Il est courant d'entendre dans l'opinion commune des expressions comme," ce ne sont que des mots", "au lieu de parler, il ferait mieux d'agir" etc. Ce que toutes ces expressions ont en commun, c’est la croyance implicite que les mots ne sont pas importants et qu'ils n'ont pas de réel pouvoir; on oppose ainsi l'ordre théorique du langage qui importerait finalement peu à l'ordre pratique de l'action qui seul compterait vraiment. Mais quelle est la consistance de cette opinion commune? N'a-t-elle pas une compréhension du langage et de ce qui est en jeu en lui infiniment trop superficielle? Si les mots étaient si peu importants, comment pourrait-on comprendre ce qu'une écrivain comme Dinesen a à nous dire lorsqu'elle déclare que ""tous les chagrins du monde sont supportables si on en fait un conte ou si on les raconte"? Comment expliquer alors qu'un pouvoir institué aura toujours besoin d'exercer un contrôle sur la langue pratiquée dans la société? Les mots ne sont-ils pas , au contraire, au cœur d' enjeux anthropologique concernant notre humanisation et politique concernant les rapports de pouvoir au sein d'une société, absolument fondamentaux? Autrement dit, y-a-t-il vraiment lieu d'opposer l'action aux mots? Parler n'est-ce pas une façon d'agir et donc d'exercer des effets, soit, avoir du pouvoir?

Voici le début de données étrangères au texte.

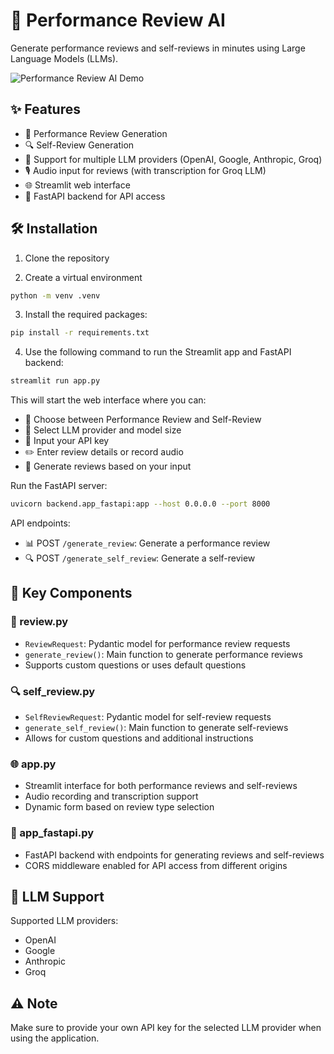 # 🚀 Performance Review AI
Generate performance reviews and self-reviews in minutes using Large Language Models (LLMs).

![Performance Review AI Demo](https://github.com/user-attachments/assets/81e62eda-b12c-4697-9469-d904fd8ee4ed)

## ✨ Features

- 📝 Performance Review Generation
- 🔍 Self-Review Generation
- 🤖 Support for multiple LLM providers (OpenAI, Google, Anthropic, Groq)
- 🎙️ Audio input for reviews (with transcription for Groq LLM)
- 🌐 Streamlit web interface
- 🚀 FastAPI backend for API access

## 🛠️ Installation

1. Clone the repository

2. Create a virtual environment

```bash
python -m venv .venv
```

3. Install the required packages:

```bash
pip install -r requirements.txt
```

4. Use the following command to run the Streamlit app and FastAPI backend:

```bash
streamlit run app.py
```

This will start the web interface where you can:
- 🔄 Choose between Performance Review and Self-Review
- 🤖 Select LLM provider and model size
- 🔑 Input your API key
- ✏️ Enter review details or record audio
- 🎉 Generate reviews based on your input

Run the FastAPI server:

```bash
uvicorn backend.app_fastapi:app --host 0.0.0.0 --port 8000
```

API endpoints:
- 📊 POST `/generate_review`: Generate a performance review
- 🔍 POST `/generate_self_review`: Generate a self-review

## 🧩 Key Components

### 📝 review.py
- `ReviewRequest`: Pydantic model for performance review requests
- `generate_review()`: Main function to generate performance reviews
- Supports custom questions or uses default questions

### 🔍 self_review.py
- `SelfReviewRequest`: Pydantic model for self-review requests
- `generate_self_review()`: Main function to generate self-reviews
- Allows for custom questions and additional instructions

### 🌐 app.py
- Streamlit interface for both performance reviews and self-reviews
- Audio recording and transcription support
- Dynamic form based on review type selection

### 🚀 app_fastapi.py
- FastAPI backend with endpoints for generating reviews and self-reviews
- CORS middleware enabled for API access from different origins

## 🤖 LLM Support

Supported LLM providers:
- OpenAI
- Google
- Anthropic
- Groq

## ⚠️ Note

Make sure to provide your own API key for the selected LLM provider when using the application.
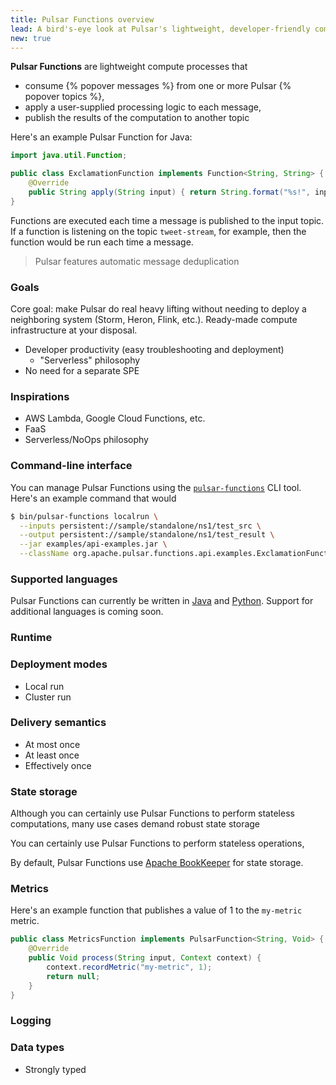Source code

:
```yaml
---
title: Pulsar Functions overview
lead: A bird's-eye look at Pulsar's lightweight, developer-friendly compute platform
new: true
---
```



**Pulsar Functions** are lightweight compute processes that

* consume {% popover messages %} from one or more Pulsar {% popover topics %},
* apply a user-supplied processing logic to each message,
* publish the results of the computation to another topic

Here's an example Pulsar Function for Java:

```java
import java.util.Function;

public class ExclamationFunction implements Function<String, String> {
    @Override
    public String apply(String input) { return String.format("%s!", input); }
}
```

Functions are executed each time a message is published to the input topic. If a function is listening on the topic `tweet-stream`, for example, then the function would be run each time a message.

> Pulsar features automatic message deduplication

### Goals

Core goal: make Pulsar do real heavy lifting without needing to deploy a neighboring system (Storm, Heron, Flink, etc.). Ready-made compute infrastructure at your disposal.

* Developer productivity (easy troubleshooting and deployment)
  * "Serverless" philosophy
* No need for a separate SPE

### Inspirations

* AWS Lambda, Google Cloud Functions, etc.
* FaaS
* Serverless/NoOps philosophy

### Command-line interface

You can manage Pulsar Functions using the [`pulsar-functions`](../../reference/CliTools#pulsar-functions) CLI tool. Here's an example command that would

```bash
$ bin/pulsar-functions localrun \
  --inputs persistent://sample/standalone/ns1/test_src \
  --output persistent://sample/standalone/ns1/test_result \
  --jar examples/api-examples.jar \
  --className org.apache.pulsar.functions.api.examples.ExclamationFunction
```

### Supported languages

Pulsar Functions can currently be written in [Java](../../functions/api#java) and [Python](../../functions/api#python). Support for additional languages is coming soon.

### Runtime

### Deployment modes

* Local run
* Cluster run

### Delivery semantics

* At most once
* At least once
* Effectively once

### State storage

Although you can certainly use Pulsar Functions to perform stateless computations, many use cases demand robust state storage


You can certainly use Pulsar Functions to perform stateless operations, 

By default, Pulsar Functions use [Apache BookKeeper](https://bookkeeper.apache.org) for state storage.

### Metrics

Here's an example function that publishes a value of 1 to the `my-metric` metric.

```java
public class MetricsFunction implements PulsarFunction<String, Void> {
    @Override
    public Void process(String input, Context context) {
        context.recordMetric("my-metric", 1);
        return null;
    }
}
```

### Logging

### Data types

* Strongly typed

Démarche pour traiter le problème:

Comme pour tous les sujets qui n'appellent pas une réponse par oui/non, pensez, si vous avez du mal à définir une démarche pour traiter le problème, à distinguer différents niveaux d'analyse; ici, je traiterai d'abord la question sur un plan psychologique et anthropologique en montrant l'importance immense de l'acquisition du langage dans la transformation de la psyché humaine en un individu apte à vivre en société et à accéder aux formes supérieures de la culture. Puis, je reposerai la question sur un plan social et politique en montrant que les mots constituent un instrument de domination qui peut devenir totale dans le cadre d'un ordre totalitaire. D'où finalement la nécessité de repenser le langage de façon critique ce qui est une des tâches les plus importantes de la réflexion philosophique.

1)Le langage comme instrument de socialisation

a)le langage= voie de sublimation de la vie psychique

Si les mots avaient si peu d'importance comment pourrait-on comprendre ce que Dinesen a à nous dire lorsqu'elle déclarait que "tous les chagrins du monde sont supportables si on en fait un conte ou si on les raconte"? Ne voyons-nous pas ici le pouvoir du langage en tant qu'il nous permet de nous libérer du poids des affects tristes qui peuvent nous oppresser. Exprimer symboliquement son "chagrin" est une façon de le mettre à distance de soi et s'en décharger; c'est d'ailleurs sur ce pouvoir libérateur des mots que repose le principe de la cure psychanalytique; ce que Freud invente à l'aube du XXème siècle, c'est une nouvelle façon de soigner les troubles psychiques qui est révolutionnaire en ce sens qu'elle fait de la parole du patient l'acte thérapeutique lui-même. On voit tout de suite ici l'importance de l'acquisition du langage dans la formation d'un individu: celui a qui manque les mots pour libérer ses affects celui a qui les voies du récit et de la narration sont fermées devra libérer son affect d'une autre façon qui sera directe et brute et qui se fera par la violence qu'il pourra infliger aussi bien à lui-même (l'affect se déchargera par exemple sous forme de troubles somatiques comme dans le cas de l'hystérie) qu'aux autres. C'est d'ailleurs en ce sens qu'on peut comprendre le don particulier du poète de pouvoir verbaliser à la fois par le rythme et la plastique des mots ce qui chez le commun des mortels est condamné à rester inexprimable. Il est, en quelque sorte, le porte voix de tous ceux qui doivent souffrir en silence, raison pour laquelle sa parole peut être un baume pour eux:" Si l'homme se tait dans ses tourments, un dieu m'a donné ce pouvoir: dire ce que je souffre."(Goethe, Les années d'apprentissage de Wilhelm Meister ); le dicton populaire qui dit que "les grandes douleurs sont muettes" est, en réalité, équivoque: est-ce parce qu'elles sont muettes que ces ces douleurs sont grandes ou est-ce parcequ'elles sont grandes qu'elles sont condamnées à rester muettes? Dans le domaine de la psyché humaine les deux cas sont possibles: c'est tout autant l'affect qui peut déterminer la représentation que la représentation qui peut déterminer l'affect.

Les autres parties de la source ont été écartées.